*WHAT THE EXERCISE ASKS*. Go over the data and copy out each line with "github" in it.

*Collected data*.
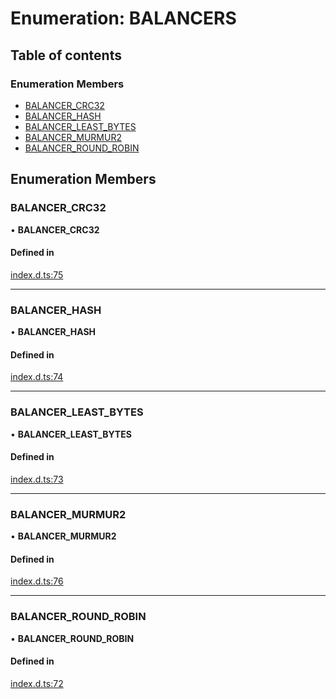 # Enumeration: BALANCERS

## Table of contents

### Enumeration Members

- [BALANCER\_CRC32](BALANCERS.md#balancer_crc32)
- [BALANCER\_HASH](BALANCERS.md#balancer_hash)
- [BALANCER\_LEAST\_BYTES](BALANCERS.md#balancer_least_bytes)
- [BALANCER\_MURMUR2](BALANCERS.md#balancer_murmur2)
- [BALANCER\_ROUND\_ROBIN](BALANCERS.md#balancer_round_robin)

## Enumeration Members

### BALANCER\_CRC32

• **BALANCER\_CRC32**

#### Defined in

[index.d.ts:75](https://github.com/mostafa/xk6-kafka/blob/6551819/index.d.ts#L75)

___

### BALANCER\_HASH

• **BALANCER\_HASH**

#### Defined in

[index.d.ts:74](https://github.com/mostafa/xk6-kafka/blob/6551819/index.d.ts#L74)

___

### BALANCER\_LEAST\_BYTES

• **BALANCER\_LEAST\_BYTES**

#### Defined in

[index.d.ts:73](https://github.com/mostafa/xk6-kafka/blob/6551819/index.d.ts#L73)

___

### BALANCER\_MURMUR2

• **BALANCER\_MURMUR2**

#### Defined in

[index.d.ts:76](https://github.com/mostafa/xk6-kafka/blob/6551819/index.d.ts#L76)

___

### BALANCER\_ROUND\_ROBIN

• **BALANCER\_ROUND\_ROBIN**

#### Defined in

[index.d.ts:72](https://github.com/mostafa/xk6-kafka/blob/6551819/index.d.ts#L72)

*WRITTEN SOLUTION*.
[index.d.ts:75](https://github.com/mostafa/xk6-kafka/blob/6551819/index.d.ts#L75)
[index.d.ts:74](https://github.com/mostafa/xk6-kafka/blob/6551819/index.d.ts#L74)
[index.d.ts:73](https://github.com/mostafa/xk6-kafka/blob/6551819/index.d.ts#L73)
[index.d.ts:76](https://github.com/mostafa/xk6-kafka/blob/6551819/index.d.ts#L76)
[index.d.ts:72](https://github.com/mostafa/xk6-kafka/blob/6551819/index.d.ts#L72)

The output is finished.